[Data records]
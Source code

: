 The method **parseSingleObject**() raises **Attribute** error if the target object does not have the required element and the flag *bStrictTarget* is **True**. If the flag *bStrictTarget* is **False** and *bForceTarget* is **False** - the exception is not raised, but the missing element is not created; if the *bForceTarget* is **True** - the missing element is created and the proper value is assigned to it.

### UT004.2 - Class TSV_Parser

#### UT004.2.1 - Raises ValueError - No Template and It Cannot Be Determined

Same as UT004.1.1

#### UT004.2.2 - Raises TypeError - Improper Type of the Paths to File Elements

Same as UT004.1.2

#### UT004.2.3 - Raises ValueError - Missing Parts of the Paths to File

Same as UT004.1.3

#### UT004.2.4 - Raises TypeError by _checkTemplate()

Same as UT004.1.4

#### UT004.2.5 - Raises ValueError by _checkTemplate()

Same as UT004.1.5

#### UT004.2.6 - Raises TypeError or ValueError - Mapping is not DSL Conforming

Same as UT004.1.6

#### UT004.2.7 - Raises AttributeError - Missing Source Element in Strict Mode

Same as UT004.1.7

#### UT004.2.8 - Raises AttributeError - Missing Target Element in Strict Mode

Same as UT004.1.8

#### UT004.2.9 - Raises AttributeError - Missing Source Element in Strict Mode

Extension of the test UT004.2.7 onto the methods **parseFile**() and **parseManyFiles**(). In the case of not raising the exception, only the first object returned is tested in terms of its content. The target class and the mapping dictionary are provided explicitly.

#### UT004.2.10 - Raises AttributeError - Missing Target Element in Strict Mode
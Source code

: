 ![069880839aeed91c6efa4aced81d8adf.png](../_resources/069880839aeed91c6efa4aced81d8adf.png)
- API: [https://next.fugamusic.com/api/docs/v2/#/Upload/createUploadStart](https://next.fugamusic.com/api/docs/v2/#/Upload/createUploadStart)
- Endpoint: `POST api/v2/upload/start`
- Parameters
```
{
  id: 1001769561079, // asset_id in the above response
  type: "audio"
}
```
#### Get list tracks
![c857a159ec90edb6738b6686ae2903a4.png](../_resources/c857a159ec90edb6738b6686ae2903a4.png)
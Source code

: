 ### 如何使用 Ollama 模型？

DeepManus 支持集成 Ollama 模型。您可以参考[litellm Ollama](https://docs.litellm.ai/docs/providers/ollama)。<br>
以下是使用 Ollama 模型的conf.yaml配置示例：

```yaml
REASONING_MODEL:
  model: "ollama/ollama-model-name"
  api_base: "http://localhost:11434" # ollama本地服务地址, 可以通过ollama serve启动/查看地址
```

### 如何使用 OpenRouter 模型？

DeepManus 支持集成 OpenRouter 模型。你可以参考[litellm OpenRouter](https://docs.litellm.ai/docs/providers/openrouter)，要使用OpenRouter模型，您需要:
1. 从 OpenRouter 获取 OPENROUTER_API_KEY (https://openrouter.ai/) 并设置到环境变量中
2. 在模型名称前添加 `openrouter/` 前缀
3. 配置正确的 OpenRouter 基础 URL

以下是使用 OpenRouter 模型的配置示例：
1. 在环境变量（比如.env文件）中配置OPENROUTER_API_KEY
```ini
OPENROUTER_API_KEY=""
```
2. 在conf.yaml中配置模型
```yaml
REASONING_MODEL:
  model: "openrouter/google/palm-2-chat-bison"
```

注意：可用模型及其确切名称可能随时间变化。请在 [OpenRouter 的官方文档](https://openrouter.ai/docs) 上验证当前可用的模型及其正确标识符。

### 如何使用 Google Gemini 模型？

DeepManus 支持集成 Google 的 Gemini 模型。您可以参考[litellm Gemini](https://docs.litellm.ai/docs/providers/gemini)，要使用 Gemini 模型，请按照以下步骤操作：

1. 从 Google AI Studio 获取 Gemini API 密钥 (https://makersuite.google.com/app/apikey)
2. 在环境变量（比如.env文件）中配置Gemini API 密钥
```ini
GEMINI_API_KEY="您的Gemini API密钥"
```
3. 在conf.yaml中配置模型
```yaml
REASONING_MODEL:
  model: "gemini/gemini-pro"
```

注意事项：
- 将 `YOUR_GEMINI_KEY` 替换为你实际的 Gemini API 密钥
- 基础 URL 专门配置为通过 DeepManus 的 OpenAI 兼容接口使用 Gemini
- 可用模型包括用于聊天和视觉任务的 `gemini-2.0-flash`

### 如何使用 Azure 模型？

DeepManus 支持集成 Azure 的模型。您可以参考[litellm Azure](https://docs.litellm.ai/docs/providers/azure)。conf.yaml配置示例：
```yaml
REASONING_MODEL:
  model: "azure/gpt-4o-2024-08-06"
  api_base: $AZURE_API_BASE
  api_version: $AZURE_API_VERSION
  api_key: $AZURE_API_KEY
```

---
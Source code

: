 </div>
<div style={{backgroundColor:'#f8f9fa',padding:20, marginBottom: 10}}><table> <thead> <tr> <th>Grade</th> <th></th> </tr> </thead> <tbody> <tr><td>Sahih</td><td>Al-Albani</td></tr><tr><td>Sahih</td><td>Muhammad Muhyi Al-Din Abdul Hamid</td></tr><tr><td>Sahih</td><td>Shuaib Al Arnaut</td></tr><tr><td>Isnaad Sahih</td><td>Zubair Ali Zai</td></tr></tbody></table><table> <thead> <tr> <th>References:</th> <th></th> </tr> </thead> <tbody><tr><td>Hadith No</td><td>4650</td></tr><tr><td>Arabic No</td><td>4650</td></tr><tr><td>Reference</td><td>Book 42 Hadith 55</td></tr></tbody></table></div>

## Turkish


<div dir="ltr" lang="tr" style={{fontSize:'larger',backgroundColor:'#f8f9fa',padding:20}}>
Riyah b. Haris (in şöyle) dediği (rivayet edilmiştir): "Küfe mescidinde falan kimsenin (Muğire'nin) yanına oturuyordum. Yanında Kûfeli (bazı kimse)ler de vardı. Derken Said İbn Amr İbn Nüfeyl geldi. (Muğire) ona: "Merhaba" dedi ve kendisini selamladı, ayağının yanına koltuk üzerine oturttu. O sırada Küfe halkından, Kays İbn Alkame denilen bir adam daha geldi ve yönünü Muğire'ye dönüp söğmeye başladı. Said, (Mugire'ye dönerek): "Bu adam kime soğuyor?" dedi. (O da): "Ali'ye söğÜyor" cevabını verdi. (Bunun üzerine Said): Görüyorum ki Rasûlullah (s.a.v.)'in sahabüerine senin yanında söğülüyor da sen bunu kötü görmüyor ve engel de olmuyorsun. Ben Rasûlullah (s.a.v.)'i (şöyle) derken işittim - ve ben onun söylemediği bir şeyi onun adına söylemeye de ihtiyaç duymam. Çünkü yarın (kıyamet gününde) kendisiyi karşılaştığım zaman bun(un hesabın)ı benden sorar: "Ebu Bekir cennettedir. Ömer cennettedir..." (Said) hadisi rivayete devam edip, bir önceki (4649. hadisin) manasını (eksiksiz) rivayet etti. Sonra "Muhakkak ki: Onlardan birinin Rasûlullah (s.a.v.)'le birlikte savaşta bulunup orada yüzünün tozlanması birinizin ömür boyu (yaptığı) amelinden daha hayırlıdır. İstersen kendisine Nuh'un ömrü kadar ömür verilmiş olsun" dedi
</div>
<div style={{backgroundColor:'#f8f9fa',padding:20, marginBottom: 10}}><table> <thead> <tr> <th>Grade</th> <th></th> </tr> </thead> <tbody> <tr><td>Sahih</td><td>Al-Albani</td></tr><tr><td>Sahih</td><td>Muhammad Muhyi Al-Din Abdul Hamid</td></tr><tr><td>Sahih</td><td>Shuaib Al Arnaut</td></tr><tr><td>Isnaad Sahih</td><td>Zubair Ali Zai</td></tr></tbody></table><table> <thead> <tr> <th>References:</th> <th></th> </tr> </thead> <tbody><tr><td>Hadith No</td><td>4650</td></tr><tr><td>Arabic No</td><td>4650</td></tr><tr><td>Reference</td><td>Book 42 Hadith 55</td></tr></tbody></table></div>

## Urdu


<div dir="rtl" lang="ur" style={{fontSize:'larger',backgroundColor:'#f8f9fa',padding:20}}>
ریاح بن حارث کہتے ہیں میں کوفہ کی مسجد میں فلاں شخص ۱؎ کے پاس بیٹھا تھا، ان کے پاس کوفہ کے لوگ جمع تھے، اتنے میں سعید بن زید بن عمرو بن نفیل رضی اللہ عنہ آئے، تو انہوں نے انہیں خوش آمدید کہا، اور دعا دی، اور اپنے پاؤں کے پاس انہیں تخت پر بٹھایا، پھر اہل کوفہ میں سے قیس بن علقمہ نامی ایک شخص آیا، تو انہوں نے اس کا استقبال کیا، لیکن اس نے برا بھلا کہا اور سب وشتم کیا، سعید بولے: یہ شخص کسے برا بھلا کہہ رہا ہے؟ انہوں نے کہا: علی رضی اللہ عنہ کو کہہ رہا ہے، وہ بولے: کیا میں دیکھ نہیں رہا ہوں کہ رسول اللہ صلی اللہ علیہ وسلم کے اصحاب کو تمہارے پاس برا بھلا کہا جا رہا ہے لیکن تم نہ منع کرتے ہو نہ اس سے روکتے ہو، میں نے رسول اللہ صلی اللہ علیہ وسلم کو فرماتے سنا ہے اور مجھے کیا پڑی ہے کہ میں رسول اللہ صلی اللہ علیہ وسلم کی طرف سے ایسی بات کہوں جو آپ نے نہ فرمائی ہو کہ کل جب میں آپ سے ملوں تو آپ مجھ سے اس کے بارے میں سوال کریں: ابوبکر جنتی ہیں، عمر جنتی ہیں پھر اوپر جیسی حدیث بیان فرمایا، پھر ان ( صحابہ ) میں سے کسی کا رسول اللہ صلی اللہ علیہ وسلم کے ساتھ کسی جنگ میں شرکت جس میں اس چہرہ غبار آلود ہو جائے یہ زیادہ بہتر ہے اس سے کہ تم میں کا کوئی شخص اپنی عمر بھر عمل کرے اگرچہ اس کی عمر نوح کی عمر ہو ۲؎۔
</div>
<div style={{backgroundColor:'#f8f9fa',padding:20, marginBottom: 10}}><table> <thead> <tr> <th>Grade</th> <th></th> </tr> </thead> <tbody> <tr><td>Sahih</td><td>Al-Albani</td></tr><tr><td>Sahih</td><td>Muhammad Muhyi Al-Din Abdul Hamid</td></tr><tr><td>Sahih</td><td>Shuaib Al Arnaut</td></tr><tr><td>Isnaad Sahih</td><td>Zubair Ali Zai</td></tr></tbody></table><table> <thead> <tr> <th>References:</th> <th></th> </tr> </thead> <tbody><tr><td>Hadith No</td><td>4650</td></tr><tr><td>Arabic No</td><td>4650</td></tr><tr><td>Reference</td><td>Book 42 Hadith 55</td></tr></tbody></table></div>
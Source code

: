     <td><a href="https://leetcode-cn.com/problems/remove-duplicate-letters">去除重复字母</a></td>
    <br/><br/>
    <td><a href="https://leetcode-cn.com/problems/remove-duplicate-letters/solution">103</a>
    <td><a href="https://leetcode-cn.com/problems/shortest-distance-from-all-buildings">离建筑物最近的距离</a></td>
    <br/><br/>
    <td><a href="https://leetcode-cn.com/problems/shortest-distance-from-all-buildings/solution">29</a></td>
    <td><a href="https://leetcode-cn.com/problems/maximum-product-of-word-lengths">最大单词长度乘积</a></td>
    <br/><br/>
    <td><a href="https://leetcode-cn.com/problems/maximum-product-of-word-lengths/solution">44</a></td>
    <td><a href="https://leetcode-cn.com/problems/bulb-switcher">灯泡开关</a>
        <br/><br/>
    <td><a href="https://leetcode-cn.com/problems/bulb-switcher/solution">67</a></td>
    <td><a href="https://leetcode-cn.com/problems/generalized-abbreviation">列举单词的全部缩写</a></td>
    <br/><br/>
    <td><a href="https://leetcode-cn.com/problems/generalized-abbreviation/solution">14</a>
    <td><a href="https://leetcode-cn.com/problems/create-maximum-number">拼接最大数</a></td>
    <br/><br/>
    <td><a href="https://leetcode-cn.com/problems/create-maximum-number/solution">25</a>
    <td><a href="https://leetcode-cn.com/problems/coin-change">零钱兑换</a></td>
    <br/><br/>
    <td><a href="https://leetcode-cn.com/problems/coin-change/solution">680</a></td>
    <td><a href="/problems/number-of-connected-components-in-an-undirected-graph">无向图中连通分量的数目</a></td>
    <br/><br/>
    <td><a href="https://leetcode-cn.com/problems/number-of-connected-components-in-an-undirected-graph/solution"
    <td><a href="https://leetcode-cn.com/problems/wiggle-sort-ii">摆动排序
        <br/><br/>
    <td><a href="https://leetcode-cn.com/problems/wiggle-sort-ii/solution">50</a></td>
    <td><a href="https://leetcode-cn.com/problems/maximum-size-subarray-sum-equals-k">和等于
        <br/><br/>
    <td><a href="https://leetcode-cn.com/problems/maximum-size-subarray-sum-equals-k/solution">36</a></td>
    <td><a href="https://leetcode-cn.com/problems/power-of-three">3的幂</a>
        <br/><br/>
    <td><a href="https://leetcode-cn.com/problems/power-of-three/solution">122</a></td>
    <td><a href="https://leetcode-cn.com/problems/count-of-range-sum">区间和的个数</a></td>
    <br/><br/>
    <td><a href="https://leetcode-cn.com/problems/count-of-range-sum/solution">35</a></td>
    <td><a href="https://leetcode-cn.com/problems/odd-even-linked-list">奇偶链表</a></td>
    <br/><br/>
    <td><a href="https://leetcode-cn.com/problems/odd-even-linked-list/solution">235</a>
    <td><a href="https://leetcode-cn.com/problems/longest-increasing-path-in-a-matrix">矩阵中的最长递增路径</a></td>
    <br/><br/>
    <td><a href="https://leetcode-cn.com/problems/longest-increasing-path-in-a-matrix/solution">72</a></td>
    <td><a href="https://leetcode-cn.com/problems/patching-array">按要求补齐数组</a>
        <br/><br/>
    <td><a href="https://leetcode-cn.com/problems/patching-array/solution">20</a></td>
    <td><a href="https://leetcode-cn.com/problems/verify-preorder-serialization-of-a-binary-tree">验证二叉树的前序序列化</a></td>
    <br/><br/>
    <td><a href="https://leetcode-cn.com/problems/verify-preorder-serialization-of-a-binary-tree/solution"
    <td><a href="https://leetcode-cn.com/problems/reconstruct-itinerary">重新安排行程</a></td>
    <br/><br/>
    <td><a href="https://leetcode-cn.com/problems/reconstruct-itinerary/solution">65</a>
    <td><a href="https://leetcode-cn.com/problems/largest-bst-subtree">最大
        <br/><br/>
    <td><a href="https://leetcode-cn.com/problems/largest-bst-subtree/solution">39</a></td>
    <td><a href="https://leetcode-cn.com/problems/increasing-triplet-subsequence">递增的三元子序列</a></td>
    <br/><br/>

Problem: Within the records above, find every line holding the word "yaml中配置模型" and give the total as a bare number.

Answer space: 2